Too often, the artistry of older superhero comics is underestimated. They were, after all, “kids stuff,” good for their time but quaint by today’s more sophisticated standards. That’s the image the industry presents to the mainstream, echoed by traditional critics and many fans of the genre. Even former Marvel Editor-in-Chief Joe Quesada used that word in discussing old Lee-Ditko Spider-Man stories: “quaint.” On one level, you can certainly see that in the first volume of Marvel’s black and white Essentials collection for Amazing Spider-Man (collecting the first twenty issues, the first annual, and Spider-Man’s first appearance in Amazing Fantasy #15): Stan Lee‘s prose is as purple as ever, and Steve Ditko‘s art, while dynamic, can be seen as a little rough. They’re also figuring out what works and what doesn’t–the second issue’s story of the Tinkerer as an alien invader and the fifth issue, featuring the first appearance of newly-minted film villain the Lizard, are much goofier and out of sync with the direction the rest of this collection takes–and don’t hit their stride until later, particularly the iconic issue 33. None of this, however, makes those early stories merely quaint, or whatever other condescending term is used to give false sense of sophistication to the modern age, as Lee and Ditko were examining a harsh yet oddly hilarious existence through the prism of a teenager.
Peter Parker in these early issues is a selfish curmudgeon; his introverted, self-pitying nature was a character flaw, something that is lost in the current “Spider-Man is pure awesome” direction Dan Slott has taken with Big Time, Spider-Island, and Ends of the Earth. Many of the stories end with Peter alone, such as when he walks away at the end of issue eleven after failing to save Betty Brant’s brother, the image of Spider-Man bearing down on him like the massive boulder Sisyphus had to push up the mountain. While we’re definitely supposed to sympathize with him, I don’t think it was meant for this attitude to be sanctified by comics readers: in a great bit of dramatic irony, issue fifteen closes with Spider-Man at the docks trying to forget his girl troubles, wishing he was on a ship heading out to sea (unaware the issue’s villains, Kraven and Chameleon, are on that ship). Here, Peter is as myopic as teenage outcasts get, especially when he bitterly decides to ask out Liz Allan when Betty spurns his advances (notice that Ditko will draw him slick and smug in some of his interactions with his love interests?); the death of Uncle Ben may have started him on the path to responsibility, but Lee and Ditko weren’t so naive as to think that Peter instantly became a saint deserving of our eternal praise. Contrast this with the turn Joe Quesada and company foisted on the comics with One More/Brand New Day, which takes the “Parker Luck” at face value. The brashness Peter develops both as a result of his powers and his brush with the adulthood does lead to moments that are both entertaining and righteous–webbing J. Jonah Jameson’s mouth in the seventh issue, his telling off of then-perpetual tormentors Flash and Liz in the twelfth–but more often he’s entertaining in the same manner as Dr. Gregory House.
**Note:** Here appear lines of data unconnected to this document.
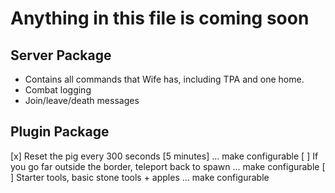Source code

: # Anything in this file is coming soon

## Server Package
- Contains all commands that Wife has, including TPA and one home.
- Combat logging
- Join/leave/death messages

## Plugin Package
[x] Reset the pig every 300 seconds [5 minutes] ... make configurable
[ ] If you go far outside the border, teleport back to spawn ... make configurable
[ ] Starter tools, basic stone tools + apples ... make configurable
Like House, Peter Parker is descended from a line of anti-social protagonists: of course, there’s Salinger’s Holden Caulfield, Jim Stark, mythical tricksters like Anansi, and even Ebenezer Scrooge. Stan Lee’s style, often unsucessfully imitated, is a parallel to Dickens both in his tendency to fill every page with words and focus on the alienated and the downtrodden. While Spidey often fought criminals from his own social strata, he also dealt with a dictator (Dr. Doom in #5), media moguls (a movie producer in #14, Jameson always), and the aforementioned Chameleon and Kraven, who definitely came from money judging by the posh trappings of their hideout, reinforcing Dickensian morality. Even the Green Goblin counts as Spider-Man fighting against the powers-that-be, despite Lee and Ditko not deciding Norman Osborn was behind the mask at the time, given his industrial safehouses and large array of gadgets (though this was Ditko’s idea, Lee originally wanted the villain to be an actual goblin). That the hero was a neurotic with the same self-centered urges as the villains was the real innovation of early Marvel comics, bringing some much needed humanity to superheroes. The villains represent behaviors that Peter learns he doesn’t want to emulate, while the memory of Ben gives him a (secular) ideal to believe in, climaxing in a three-part tale (#17-19) where Peter, panicking after Aunt May falls ill, decides he can’t be Spider-Man because she needs him, only for her to remind him that she can take care of herself and that he shouldn’t dote on her. Hardly quaint, this volume shows why Spider-Man became the model for comic books.
I pretty much agree with everything you wrote, though I'd argue you are too harsh on current Spider-Man writers. While they shouldn't refer to the early comics as quaint, I think the reason they are able to portray Peter as he is now is because he has gone through fifty years of evolution
Bottom line: New readers need to read the first volumes, at least, of any Essential for any series they are reading new.
This is why I hate hearing 'we need to make it easier for new readers' as if all this continuity is so difficult to access.